Tweede-Kamerlid Hirsi Ali juichte het voornemen toe. En ook minister Verdonk stond te trappelen van enthousiasme. Het Rotterdamse voorbeeld moest gevolgd worden, op landelijk niveau. Want: "Nederlands praten op straat is heel belangrijk. Ik krijg van veel mensen mailtjes dat zij zich unheimisch voelen op straat", aldus Verdonk.

Misschien moet Verdonk voortaan even checken wie de duistere afzenders zijn van haar mailtjes. Het woord unheimisch roept zulke directe associaties op met der Heimat, dat het je koude rillingen op de rug bezorgt. Geen wonder dus dat heel Nederland over de minister heen viel. "In het Turks hebben we een passend spreekwoord voor minister Verdonk," vertelde een collega me. Vrij vertaald betekent het: "Ze zal haar eigen braaksel weer in moeten slikken."

Verstand van meertaligheid

En dat deed Verdonk dan ook. In het NOS-journaal stelde ze de Nederlandse burgers gerust. Er zal heus geen taalpolitie op straat verschijnen. Ze had alleen maar willen zeggen dat ze het signaal uit Rotterdam steunt. Maar alles wat Rotterdam over taalgebruik beweert, is een flater. Dat ziet iedereen die een klein beetje verstand heeft van meertaligheid.

Taalwetenschappers weten al jaren dat ieder kind meertalig kan opgroeien. Voor kleine kinderen is het geen enkel probleem om twee talen tegelijk vloeiend te leren spreken. Overal ter wereld groeien diplomatenkinderen meertalig op, en ze doen dat heel succesvol.

Dat allochtone kinderen vaak een taalachterstand hebben, komt dan ook niet door hun meertaligheid. Het is het lage opleidingsniveau van hun ouders dat hen de das omdoet. Veel Turkse ouders hebben alleen vijf jaar basisonderwijs gevolgd, veel Marokkaanse ouders zelfs nog minder.

Loodzware opgave

Voor die ouders is het dan ook een loodzware opgave om het Nederlands te leren. Ze kunnen zich wellicht redden in de winkel en op de werkvloer, maar vloeiend wordt hun Nederlands nooit. Ze staan dan voor de keus om tegen hun kinderen krakkemikkig Nederlands te spreken, of vloeiend Turks, Berber of Arabisch.

Kiezen ze voor rammelend Nederlands, dan leert het kind geen enkele taal goed spreken. En het wordt ook nog eens volledig van zijn wortels afgesneden; het kan niet meer met zijn eigen opa en oma praten.

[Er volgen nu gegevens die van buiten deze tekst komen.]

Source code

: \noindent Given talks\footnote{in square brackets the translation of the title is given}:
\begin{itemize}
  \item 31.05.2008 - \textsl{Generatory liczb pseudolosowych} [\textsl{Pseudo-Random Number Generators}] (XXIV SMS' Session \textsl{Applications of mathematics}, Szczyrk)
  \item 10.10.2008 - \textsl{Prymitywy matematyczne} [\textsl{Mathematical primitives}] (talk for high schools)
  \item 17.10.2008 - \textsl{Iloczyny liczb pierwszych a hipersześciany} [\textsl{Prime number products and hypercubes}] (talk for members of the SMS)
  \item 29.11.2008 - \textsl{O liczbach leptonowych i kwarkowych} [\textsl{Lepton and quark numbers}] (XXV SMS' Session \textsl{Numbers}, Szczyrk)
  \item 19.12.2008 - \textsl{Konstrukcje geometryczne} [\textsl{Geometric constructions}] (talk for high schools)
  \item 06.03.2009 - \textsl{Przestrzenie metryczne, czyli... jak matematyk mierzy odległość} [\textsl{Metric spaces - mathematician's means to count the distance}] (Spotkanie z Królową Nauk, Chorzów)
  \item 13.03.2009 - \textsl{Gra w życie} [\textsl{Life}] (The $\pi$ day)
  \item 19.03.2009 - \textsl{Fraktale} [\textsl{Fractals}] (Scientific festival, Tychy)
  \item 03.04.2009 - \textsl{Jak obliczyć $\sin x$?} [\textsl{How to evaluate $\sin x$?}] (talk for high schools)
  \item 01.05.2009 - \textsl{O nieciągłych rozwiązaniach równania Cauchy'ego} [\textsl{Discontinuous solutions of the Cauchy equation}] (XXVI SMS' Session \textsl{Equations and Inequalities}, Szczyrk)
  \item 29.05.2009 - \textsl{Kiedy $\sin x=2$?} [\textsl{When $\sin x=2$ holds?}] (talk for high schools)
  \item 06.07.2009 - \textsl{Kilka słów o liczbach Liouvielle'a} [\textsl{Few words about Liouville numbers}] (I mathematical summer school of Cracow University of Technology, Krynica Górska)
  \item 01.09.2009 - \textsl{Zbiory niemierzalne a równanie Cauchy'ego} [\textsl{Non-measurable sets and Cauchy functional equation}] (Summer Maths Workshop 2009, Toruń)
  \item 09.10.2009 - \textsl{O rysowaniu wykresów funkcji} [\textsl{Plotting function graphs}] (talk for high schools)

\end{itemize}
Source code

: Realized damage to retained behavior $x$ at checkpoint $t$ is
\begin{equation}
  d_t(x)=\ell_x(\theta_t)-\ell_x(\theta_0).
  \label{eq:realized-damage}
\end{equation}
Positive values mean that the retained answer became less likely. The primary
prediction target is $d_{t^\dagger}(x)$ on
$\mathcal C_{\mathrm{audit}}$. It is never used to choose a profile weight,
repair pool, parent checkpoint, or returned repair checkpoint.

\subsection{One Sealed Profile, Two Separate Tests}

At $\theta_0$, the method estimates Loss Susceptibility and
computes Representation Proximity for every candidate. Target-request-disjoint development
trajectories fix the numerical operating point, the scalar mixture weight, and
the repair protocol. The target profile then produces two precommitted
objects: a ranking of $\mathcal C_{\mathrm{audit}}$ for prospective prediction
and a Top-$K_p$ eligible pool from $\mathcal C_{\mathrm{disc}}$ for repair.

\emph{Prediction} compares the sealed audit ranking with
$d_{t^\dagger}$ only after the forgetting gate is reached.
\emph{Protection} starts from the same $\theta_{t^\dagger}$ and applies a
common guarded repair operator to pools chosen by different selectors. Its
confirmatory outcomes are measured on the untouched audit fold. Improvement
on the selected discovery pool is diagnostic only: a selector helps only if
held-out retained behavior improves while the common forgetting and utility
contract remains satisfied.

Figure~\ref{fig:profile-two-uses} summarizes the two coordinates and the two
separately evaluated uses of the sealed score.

Leert het kind daarentegen zijn eigen moedertaal goed spreken, dan wordt het een stuk gemakkelijker voor hem om er een tweede taal bij te leren, zoals het Nederlands. En daarna ook nog een derde en een vierde taal als het moet, zoals Engels en Spaans. Want dat het economisch gezien handig is om veeltalig te zijn, staat buiten kijf.

De soap van gisteravond

In mijn promotie-onderzoek heb ik de woordenschat getoetst van Turkse jongeren die geboren zijn in Nederland. En wat bleek? Zij die de meeste Turkse woorden kennen, kennen óók de meeste Nederlandse woorden. En omdat ze vloeiend tweetalig zijn, kiezen ze per situatie wat de handigste taal is om te spreken. Op school, op straat en in het buurthuis. En ook thuis.

Spreekt hun gesprekspartner het beste Turks, dan kiezen ze voor Turks. Gaat het gesprek over een leraar op school, dan is Nederlands het makkelijkst. En bespreken ze onderling de soap van gisteravond, dan switchen ze binnen één zin wel drie keer van taal.

Dat switchen is géén teken van gebrek aan taalvaardigheid. Integendeel: alleen als je twee talen heel goed beheerst, kun je hun grammatica's door elkaar weven.

Helemaal automatisch

Deze jongeren doen het helemaal automatisch, net als ademhalen. En je daarmee gaan bemoeien, zoals de Rotterdam Code doet, is net zo'n onzin als je gaan bemoeien met iemands tempo van ademhalen.

Misschien is het tijd om eens trots te worden op het meertalige kapitaal van onze allochtone jeugd. Ze spreken zich immers duidelijk genoeg uit. In het Nederlands nog wel.